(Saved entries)
_ _ _ _ _

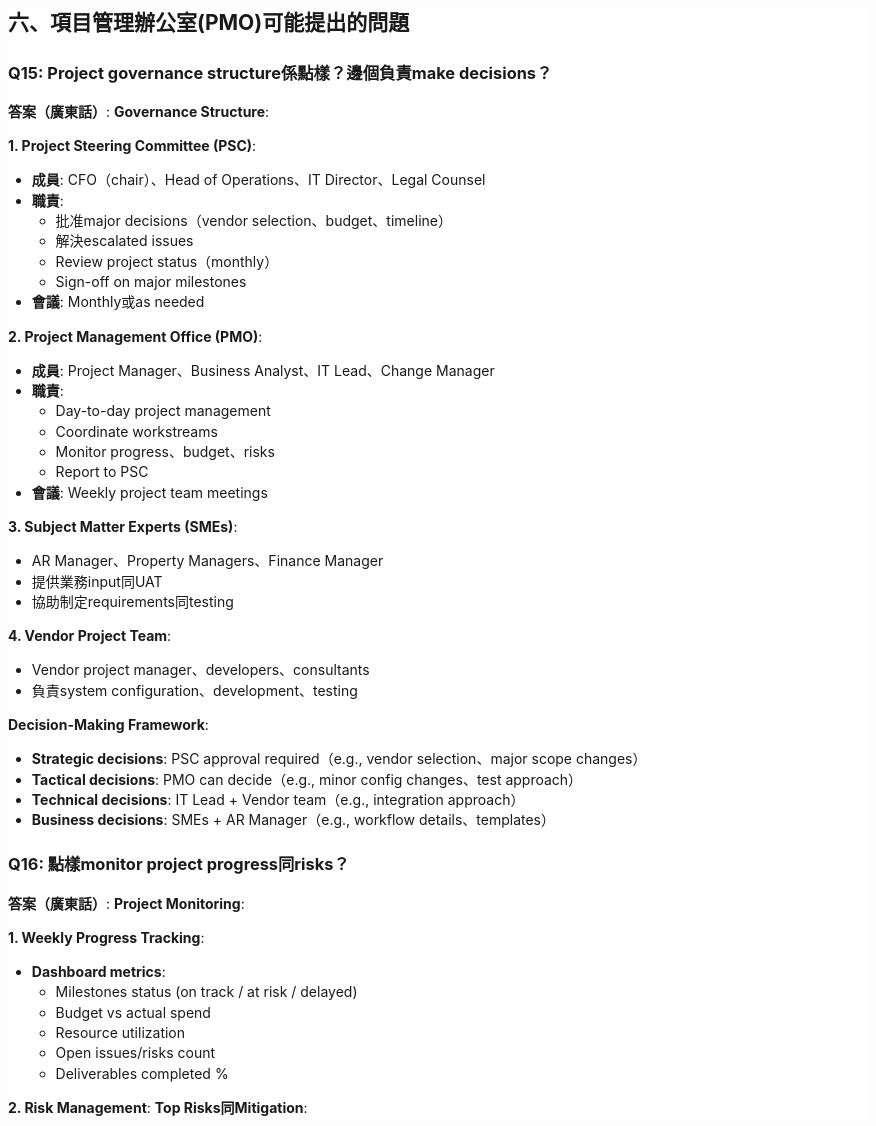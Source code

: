## 六、項目管理辦公室(PMO)可能提出的問題

### Q15: Project governance structure係點樣？邊個負責make decisions？
**答案（廣東話）**:
**Governance Structure**:

**1. Project Steering Committee (PSC)**:
- **成員**: CFO（chair）、Head of Operations、IT Director、Legal Counsel
- **職責**: 
  - 批准major decisions（vendor selection、budget、timeline）
  - 解決escalated issues
  - Review project status（monthly）
  - Sign-off on major milestones
- **會議**: Monthly或as needed

**2. Project Management Office (PMO)**:
- **成員**: Project Manager、Business Analyst、IT Lead、Change Manager
- **職責**:
  - Day-to-day project management
  - Coordinate workstreams
  - Monitor progress、budget、risks
  - Report to PSC
- **會議**: Weekly project team meetings

**3. Subject Matter Experts (SMEs)**:
- AR Manager、Property Managers、Finance Manager
- 提供業務input同UAT
- 協助制定requirements同testing

**4. Vendor Project Team**:
- Vendor project manager、developers、consultants
- 負責system configuration、development、testing

**Decision-Making Framework**:
- **Strategic decisions**: PSC approval required（e.g., vendor selection、major scope changes）
- **Tactical decisions**: PMO can decide（e.g., minor config changes、test approach）
- **Technical decisions**: IT Lead + Vendor team（e.g., integration approach）
- **Business decisions**: SMEs + AR Manager（e.g., workflow details、templates）

### Q16: 點樣monitor project progress同risks？
**答案（廣東話）**:
**Project Monitoring**:

**1. Weekly Progress Tracking**:
- **Dashboard metrics**:
  - Milestones status (on track / at risk / delayed)
  - Budget vs actual spend
  - Resource utilization
  - Open issues/risks count
  - Deliverables completed %

**2. Risk Management**:
**Top Risks同Mitigation**:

_ _ _ _ _

■ Work item ■
Your task is to reproduce exactly the lines that begin with the one containing "- 協助制定requirements同testing" and continue to the end of the data, both ends included.

■ Expected answer ■
- 協助制定requirements同testing

**4. Vendor Project Team**:
- Vendor project manager、developers、consultants
- 負責system configuration、development、testing

**Decision-Making Framework**:
- **Strategic decisions**: PSC approval required（e.g., vendor selection、major scope changes）
- **Tactical decisions**: PMO can decide（e.g., minor config changes、test approach）
- **Technical decisions**: IT Lead + Vendor team（e.g., integration approach）
- **Business decisions**: SMEs + AR Manager（e.g., workflow details、templates）

### Q16: 點樣monitor project progress同risks？
**答案（廣東話）**:
**Project Monitoring**:

**1. Weekly Progress Tracking**:
- **Dashboard metrics**:
  - Milestones status (on track / at risk / delayed)
  - Budget vs actual spend
  - Resource utilization
  - Open issues/risks count
  - Deliverables completed %

**2. Risk Management**:
**Top Risks同Mitigation**:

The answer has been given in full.